The European Commission, on the other hand, is an institution which is the central European institution in dealing with Member States. And out of the 189 issues that the Commission has on its plate in dealing with member states, for 188 it needs of amicable, not antagonistic way of collaboration. Then you expect the Commission to behave as the IMF does as being intrusive and ordering a member state to do something? It doesn’t work. So, asking the Commission to do anything similar to the IMF was a failure right from the beginning. And I’m not quite sure if the ESM, as it is set up under finance ministries and financed by government, is yet fully fit to take over this role.

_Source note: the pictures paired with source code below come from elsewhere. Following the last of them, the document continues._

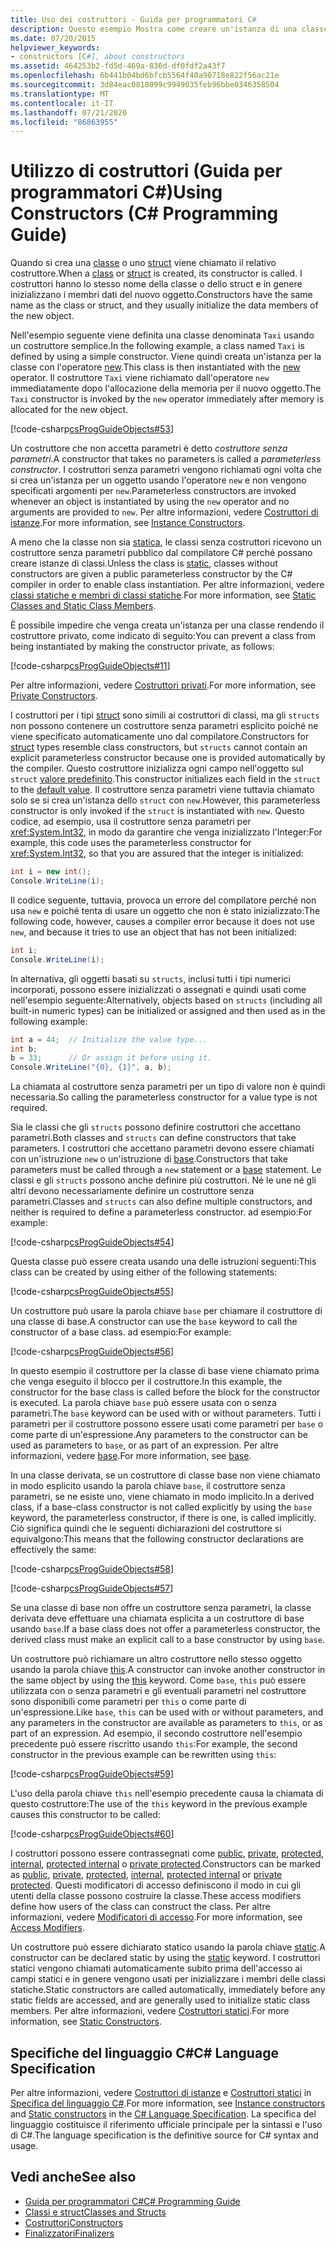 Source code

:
 ```yaml
---
title: Uso dei costruttori - Guida per programmatori C#
description: Questo esempio Mostra come creare un'istanza di una classe usando l'operatore New in C#. Il costruttore semplice viene richiamato dopo l'allocazione della memoria per il nuovo oggetto.
ms.date: 07/20/2015
helpviewer_keywords:
- constructors [C#], about constructors
ms.assetid: 464253b2-fd5d-469a-836d-df0fdf2a43f7
ms.openlocfilehash: 6b441b04bd6bfcb5564f40a90718e822f56ac21e
ms.sourcegitcommit: 3d84eac0818099c9949035feb96bbe0346358504
ms.translationtype: MT
ms.contentlocale: it-IT
ms.lasthandoff: 07/21/2020
ms.locfileid: "86863955"
---
```

# <a name="using-constructors-c-programming-guide"></a><span data-ttu-id="7d655-104">Utilizzo di costruttori (Guida per programmatori C#)</span><span class="sxs-lookup"><span data-stu-id="7d655-104">Using Constructors (C# Programming Guide)</span></span>

<span data-ttu-id="7d655-105">Quando si crea una [classe](../../language-reference/keywords/class.md) o uno [struct](../../language-reference/builtin-types/struct.md) viene chiamato il relativo costruttore.</span><span class="sxs-lookup"><span data-stu-id="7d655-105">When a [class](../../language-reference/keywords/class.md) or [struct](../../language-reference/builtin-types/struct.md) is created, its constructor is called.</span></span> <span data-ttu-id="7d655-106">I costruttori hanno lo stesso nome della classe o dello struct e in genere inizializzano i membri dati del nuovo oggetto.</span><span class="sxs-lookup"><span data-stu-id="7d655-106">Constructors have the same name as the class or struct, and they usually initialize the data members of the new object.</span></span>  
  
 <span data-ttu-id="7d655-107">Nell'esempio seguente viene definita una classe denominata `Taxi` usando un costruttore semplice.</span><span class="sxs-lookup"><span data-stu-id="7d655-107">In the following example, a class named `Taxi` is defined by using a simple constructor.</span></span> <span data-ttu-id="7d655-108">Viene quindi creata un'istanza per la classe con l'operatore [new](../../language-reference/operators/new-operator.md).</span><span class="sxs-lookup"><span data-stu-id="7d655-108">This class is then instantiated with the [new](../../language-reference/operators/new-operator.md) operator.</span></span> <span data-ttu-id="7d655-109">Il costruttore `Taxi` viene richiamato dall'operatore `new` immediatamente dopo l'allocazione della memoria per il nuovo oggetto.</span><span class="sxs-lookup"><span data-stu-id="7d655-109">The `Taxi` constructor is invoked by the `new` operator immediately after memory is allocated for the new object.</span></span>  
  
 [!code-csharp[csProgGuideObjects#53](~/samples/snippets/csharp/VS_Snippets_VBCSharp/csProgGuideObjects/CS/Objects.cs#53)]  
  
 <span data-ttu-id="7d655-110">Un costruttore che non accetta parametri è detto *costruttore senza parametri*.</span><span class="sxs-lookup"><span data-stu-id="7d655-110">A constructor that takes no parameters is called a *parameterless constructor*.</span></span> <span data-ttu-id="7d655-111">I costruttori senza parametri vengono richiamati ogni volta che si crea un'istanza per un oggetto usando l'operatore `new` e non vengono specificati argomenti per `new`.</span><span class="sxs-lookup"><span data-stu-id="7d655-111">Parameterless constructors are invoked whenever an object is instantiated by using the `new` operator and no arguments are provided to `new`.</span></span> <span data-ttu-id="7d655-112">Per altre informazioni, vedere [Costruttori di istanze](./instance-constructors.md).</span><span class="sxs-lookup"><span data-stu-id="7d655-112">For more information, see [Instance Constructors](./instance-constructors.md).</span></span>  
  
 <span data-ttu-id="7d655-113">A meno che la classe non sia [statica](../../language-reference/keywords/static.md), le classi senza costruttori ricevono un costruttore senza parametri pubblico dal compilatore C# perché possano creare istanze di classi.</span><span class="sxs-lookup"><span data-stu-id="7d655-113">Unless the class is [static](../../language-reference/keywords/static.md), classes without constructors are given a public parameterless constructor by the C# compiler in order to enable class instantiation.</span></span> <span data-ttu-id="7d655-114">Per altre informazioni, vedere [classi statiche e membri di classi statiche](./static-classes-and-static-class-members.md).</span><span class="sxs-lookup"><span data-stu-id="7d655-114">For more information, see [Static Classes and Static Class Members](./static-classes-and-static-class-members.md).</span></span>  
  
 <span data-ttu-id="7d655-115">È possibile impedire che venga creata un'istanza per una classe rendendo il costruttore privato, come indicato di seguito:</span><span class="sxs-lookup"><span data-stu-id="7d655-115">You can prevent a class from being instantiated by making the constructor private, as follows:</span></span>  
  
 [!code-csharp[csProgGuideObjects#11](~/samples/snippets/csharp/VS_Snippets_VBCSharp/csProgGuideObjects/CS/Objects.cs#11)]  
  
 <span data-ttu-id="7d655-116">Per altre informazioni, vedere [Costruttori privati](./private-constructors.md).</span><span class="sxs-lookup"><span data-stu-id="7d655-116">For more information, see [Private Constructors](./private-constructors.md).</span></span>  
  
 <span data-ttu-id="7d655-117">I costruttori per i tipi [struct](../../language-reference/builtin-types/struct.md) sono simili ai costruttori di classi, ma gli `structs` non possono contenere un costruttore senza parametri esplicito poiché ne viene specificato automaticamente uno dal compilatore.</span><span class="sxs-lookup"><span data-stu-id="7d655-117">Constructors for [struct](../../language-reference/builtin-types/struct.md) types resemble class constructors, but `structs` cannot contain an explicit parameterless constructor because one is provided automatically by the compiler.</span></span> <span data-ttu-id="7d655-118">Questo costruttore inizializza ogni campo nell'oggetto sul `struct` [valore predefinito](../../language-reference/builtin-types/default-values.md).</span><span class="sxs-lookup"><span data-stu-id="7d655-118">This constructor initializes each field in the `struct` to the [default value](../../language-reference/builtin-types/default-values.md).</span></span> <span data-ttu-id="7d655-119">Il costruttore senza parametri viene tuttavia chiamato solo se si crea un'istanza dello `struct` con `new`.</span><span class="sxs-lookup"><span data-stu-id="7d655-119">However, this parameterless constructor is only invoked if the `struct` is instantiated with `new`.</span></span> <span data-ttu-id="7d655-120">Questo codice, ad esempio, usa il costruttore senza parametri per <xref:System.Int32>, in modo da garantire che venga inizializzato l'Integer:</span><span class="sxs-lookup"><span data-stu-id="7d655-120">For example, this code uses the parameterless constructor for <xref:System.Int32>, so that you are assured that the integer is initialized:</span></span>  
  
```csharp  
int i = new int();  
Console.WriteLine(i);  
```  
  
 <span data-ttu-id="7d655-121">Il codice seguente, tuttavia, provoca un errore del compilatore perché non usa `new` e poiché tenta di usare un oggetto che non è stato inizializzato:</span><span class="sxs-lookup"><span data-stu-id="7d655-121">The following code, however, causes a compiler error because it does not use `new`, and because it tries to use an object that has not been initialized:</span></span>  
  
```csharp  
int i;  
Console.WriteLine(i);  
```  
  
 <span data-ttu-id="7d655-122">In alternativa, gli oggetti basati su `structs`, inclusi tutti i tipi numerici incorporati, possono essere inizializzati o assegnati e quindi usati come nell'esempio seguente:</span><span class="sxs-lookup"><span data-stu-id="7d655-122">Alternatively, objects based on `structs` (including all built-in numeric types) can be initialized or assigned and then used as in the following example:</span></span>  
  
```csharp  
int a = 44;  // Initialize the value type...  
int b;  
b = 33;      // Or assign it before using it.  
Console.WriteLine("{0}, {1}", a, b);  
```  
  
 <span data-ttu-id="7d655-123">La chiamata al costruttore senza parametri per un tipo di valore non è quindi necessaria.</span><span class="sxs-lookup"><span data-stu-id="7d655-123">So calling the parameterless constructor for a value type is not required.</span></span>  
  
 <span data-ttu-id="7d655-124">Sia le classi che gli `structs` possono definire costruttori che accettano parametri.</span><span class="sxs-lookup"><span data-stu-id="7d655-124">Both classes and `structs` can define constructors that take parameters.</span></span> <span data-ttu-id="7d655-125">I costruttori che accettano parametri devono essere chiamati con un'istruzione `new` o un'istruzione di [base](../../language-reference/keywords/base.md).</span><span class="sxs-lookup"><span data-stu-id="7d655-125">Constructors that take parameters must be called through a `new` statement or a [base](../../language-reference/keywords/base.md) statement.</span></span> <span data-ttu-id="7d655-126">Le classi e gli `structs` possono anche definire più costruttori. Né le une né gli altri devono necessariamente definire un costruttore senza parametri.</span><span class="sxs-lookup"><span data-stu-id="7d655-126">Classes and `structs` can also define multiple constructors, and neither is required to define a parameterless constructor.</span></span> <span data-ttu-id="7d655-127">ad esempio:</span><span class="sxs-lookup"><span data-stu-id="7d655-127">For example:</span></span>  
  
 [!code-csharp[csProgGuideObjects#54](~/samples/snippets/csharp/VS_Snippets_VBCSharp/csProgGuideObjects/CS/Objects.cs#54)]  
  
 <span data-ttu-id="7d655-128">Questa classe può essere creata usando una delle istruzioni seguenti:</span><span class="sxs-lookup"><span data-stu-id="7d655-128">This class can be created by using either of the following statements:</span></span>  
  
 [!code-csharp[csProgGuideObjects#55](~/samples/snippets/csharp/VS_Snippets_VBCSharp/csProgGuideObjects/CS/Objects.cs#55)]  
  
 <span data-ttu-id="7d655-129">Un costruttore può usare la parola chiave `base` per chiamare il costruttore di una classe di base.</span><span class="sxs-lookup"><span data-stu-id="7d655-129">A constructor can use the `base` keyword to call the constructor of a base class.</span></span> <span data-ttu-id="7d655-130">ad esempio:</span><span class="sxs-lookup"><span data-stu-id="7d655-130">For example:</span></span>  
  
 [!code-csharp[csProgGuideObjects#56](~/samples/snippets/csharp/VS_Snippets_VBCSharp/csProgGuideObjects/CS/Objects.cs#56)]  
  
 <span data-ttu-id="7d655-131">In questo esempio il costruttore per la classe di base viene chiamato prima che venga eseguito il blocco per il costruttore.</span><span class="sxs-lookup"><span data-stu-id="7d655-131">In this example, the constructor for the base class is called before the block for the constructor is executed.</span></span> <span data-ttu-id="7d655-132">La parola chiave `base` può essere usata con o senza parametri.</span><span class="sxs-lookup"><span data-stu-id="7d655-132">The `base` keyword can be used with or without parameters.</span></span> <span data-ttu-id="7d655-133">Tutti i parametri per il costruttore possono essere usati come parametri per `base` o come parte di un'espressione.</span><span class="sxs-lookup"><span data-stu-id="7d655-133">Any parameters to the constructor can be used as parameters to `base`, or as part of an expression.</span></span> <span data-ttu-id="7d655-134">Per altre informazioni, vedere [base](../../language-reference/keywords/base.md).</span><span class="sxs-lookup"><span data-stu-id="7d655-134">For more information, see [base](../../language-reference/keywords/base.md).</span></span>  
  
 <span data-ttu-id="7d655-135">In una classe derivata, se un costruttore di classe base non viene chiamato in modo esplicito usando la parola chiave `base`, il costruttore senza parametri, se ne esiste uno, viene chiamato in modo implicito.</span><span class="sxs-lookup"><span data-stu-id="7d655-135">In a derived class, if a base-class constructor is not called explicitly by using the `base` keyword, the parameterless constructor, if there is one, is called implicitly.</span></span> <span data-ttu-id="7d655-136">Ciò significa quindi che le seguenti dichiarazioni del costruttore si equivalgono:</span><span class="sxs-lookup"><span data-stu-id="7d655-136">This means that the following constructor declarations are effectively the same:</span></span>  
  
 [!code-csharp[csProgGuideObjects#58](~/samples/snippets/csharp/VS_Snippets_VBCSharp/csProgGuideObjects/CS/Objects.cs#58)]  
  
 [!code-csharp[csProgGuideObjects#57](~/samples/snippets/csharp/VS_Snippets_VBCSharp/csProgGuideObjects/CS/Objects.cs#57)]  
  
 <span data-ttu-id="7d655-137">Se una classe di base non offre un costruttore senza parametri, la classe derivata deve effettuare una chiamata esplicita a un costruttore di base usando `base`.</span><span class="sxs-lookup"><span data-stu-id="7d655-137">If a base class does not offer a parameterless constructor, the derived class must make an explicit call to a base constructor by using `base`.</span></span>  
  
 <span data-ttu-id="7d655-138">Un costruttore può richiamare un altro costruttore nello stesso oggetto usando la parola chiave [this](../../language-reference/keywords/this.md).</span><span class="sxs-lookup"><span data-stu-id="7d655-138">A constructor can invoke another constructor in the same object by using the [this](../../language-reference/keywords/this.md) keyword.</span></span> <span data-ttu-id="7d655-139">Come `base`, `this` può essere utilizzata con o senza parametri e gli eventuali parametri nel costruttore sono disponibili come parametri per `this` o come parte di un'espressione.</span><span class="sxs-lookup"><span data-stu-id="7d655-139">Like `base`, `this` can be used with or without parameters, and any parameters in the constructor are available as parameters to `this`, or as part of an expression.</span></span> <span data-ttu-id="7d655-140">Ad esempio, il secondo costruttore nell'esempio precedente può essere riscritto usando `this`:</span><span class="sxs-lookup"><span data-stu-id="7d655-140">For example, the second constructor in the previous example can be rewritten using `this`:</span></span>  
  
 [!code-csharp[csProgGuideObjects#59](~/samples/snippets/csharp/VS_Snippets_VBCSharp/csProgGuideObjects/CS/Objects.cs#59)]  
  
 <span data-ttu-id="7d655-141">L'uso della parola chiave `this` nell'esempio precedente causa la chiamata di questo costruttore:</span><span class="sxs-lookup"><span data-stu-id="7d655-141">The use of the `this` keyword in the previous example causes this constructor to be called:</span></span>  
  
 [!code-csharp[csProgGuideObjects#60](~/samples/snippets/csharp/VS_Snippets_VBCSharp/csProgGuideObjects/CS/Objects.cs#60)]  
  
 <span data-ttu-id="7d655-142">I costruttori possono essere contrassegnati come [public](../../language-reference/keywords/public.md), [private](../../language-reference/keywords/private.md), [protected](../../language-reference/keywords/protected.md), [internal](../../language-reference/keywords/internal.md), [protected internal](../../language-reference/keywords/protected-internal.md) o [private protected](../../language-reference/keywords/private-protected.md).</span><span class="sxs-lookup"><span data-stu-id="7d655-142">Constructors can be marked as [public](../../language-reference/keywords/public.md), [private](../../language-reference/keywords/private.md), [protected](../../language-reference/keywords/protected.md), [internal](../../language-reference/keywords/internal.md), [protected internal](../../language-reference/keywords/protected-internal.md) or [private protected](../../language-reference/keywords/private-protected.md).</span></span> <span data-ttu-id="7d655-143">Questi modificatori di accesso definiscono il modo in cui gli utenti della classe possono costruire la classe.</span><span class="sxs-lookup"><span data-stu-id="7d655-143">These access modifiers define how users of the class can construct the class.</span></span> <span data-ttu-id="7d655-144">Per altre informazioni, vedere [Modificatori di accesso](./access-modifiers.md).</span><span class="sxs-lookup"><span data-stu-id="7d655-144">For more information, see [Access Modifiers](./access-modifiers.md).</span></span>  
  
 <span data-ttu-id="7d655-145">Un costruttore può essere dichiarato statico usando la parola chiave [static](../../language-reference/keywords/static.md).</span><span class="sxs-lookup"><span data-stu-id="7d655-145">A constructor can be declared static by using the [static](../../language-reference/keywords/static.md) keyword.</span></span> <span data-ttu-id="7d655-146">I costruttori statici vengono chiamati automaticamente subito prima dell'accesso ai campi statici e in genere vengono usati per inizializzare i membri delle classi statiche.</span><span class="sxs-lookup"><span data-stu-id="7d655-146">Static constructors are called automatically, immediately before any static fields are accessed, and are generally used to initialize static class members.</span></span> <span data-ttu-id="7d655-147">Per altre informazioni, vedere [Costruttori statici](./static-constructors.md).</span><span class="sxs-lookup"><span data-stu-id="7d655-147">For more information, see [Static Constructors](./static-constructors.md).</span></span>  
  
## <a name="c-language-specification"></a><span data-ttu-id="7d655-148">Specifiche del linguaggio C#</span><span class="sxs-lookup"><span data-stu-id="7d655-148">C# Language Specification</span></span>  

<span data-ttu-id="7d655-149">Per altre informazioni, vedere [Costruttori di istanze](~/_csharplang/spec/classes.md#instance-constructors) e [Costruttori statici](~/_csharplang/spec/classes.md#static-constructors) in [Specifica del linguaggio C#](/dotnet/csharp/language-reference/language-specification/introduction).</span><span class="sxs-lookup"><span data-stu-id="7d655-149">For more information, see [Instance constructors](~/_csharplang/spec/classes.md#instance-constructors) and [Static constructors](~/_csharplang/spec/classes.md#static-constructors) in the [C# Language Specification](/dotnet/csharp/language-reference/language-specification/introduction).</span></span> <span data-ttu-id="7d655-150">La specifica del linguaggio costituisce il riferimento ufficiale principale per la sintassi e l'uso di C#.</span><span class="sxs-lookup"><span data-stu-id="7d655-150">The language specification is the definitive source for C# syntax and usage.</span></span>
  
## <a name="see-also"></a><span data-ttu-id="7d655-151">Vedi anche</span><span class="sxs-lookup"><span data-stu-id="7d655-151">See also</span></span>

- [<span data-ttu-id="7d655-152">Guida per programmatori C#</span><span class="sxs-lookup"><span data-stu-id="7d655-152">C# Programming Guide</span></span>](../index.md)
- [<span data-ttu-id="7d655-153">Classi e struct</span><span class="sxs-lookup"><span data-stu-id="7d655-153">Classes and Structs</span></span>](./index.md)
- [<span data-ttu-id="7d655-154">Costruttori</span><span class="sxs-lookup"><span data-stu-id="7d655-154">Constructors</span></span>](./constructors.md)
- [<span data-ttu-id="7d655-155">Finalizzatori</span><span class="sxs-lookup"><span data-stu-id="7d655-155">Finalizers</span></span>](./destructors.md)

Secondly, within a monetary union you give up a huge amount of sovereignty and it is well known to prime ministers, finance ministers and others that you give up monetary autonomy. But few people realise or want to realise how much fiscal sovereignty and other sovereignty you give up. That is a dilemma. How do we run fiscal policy which, on the one hand, is under the purview of national sovereign parliaments, but on the other hand is geared in such a manner that it does not create imbalances or instability for other members of the euroarea.
And lots of people writing about it just stop dreaming about a fiscal union, common fiscal policy in our lifetime. No matter how young we are … you will not live to see a fully functional fiscal union. So, as Mario Draghi used to say, either you’ve got institutions, ECB, or you’ve got rules. But how do you structure the rules in a way that they are intelligent, are kept to, and… that respect, by a large, both the issue of sovereignty but [also] solidarity and treating policies as a matter of common concern within a monetary union. It is very difficult, and I think we’re still quite a way away from there.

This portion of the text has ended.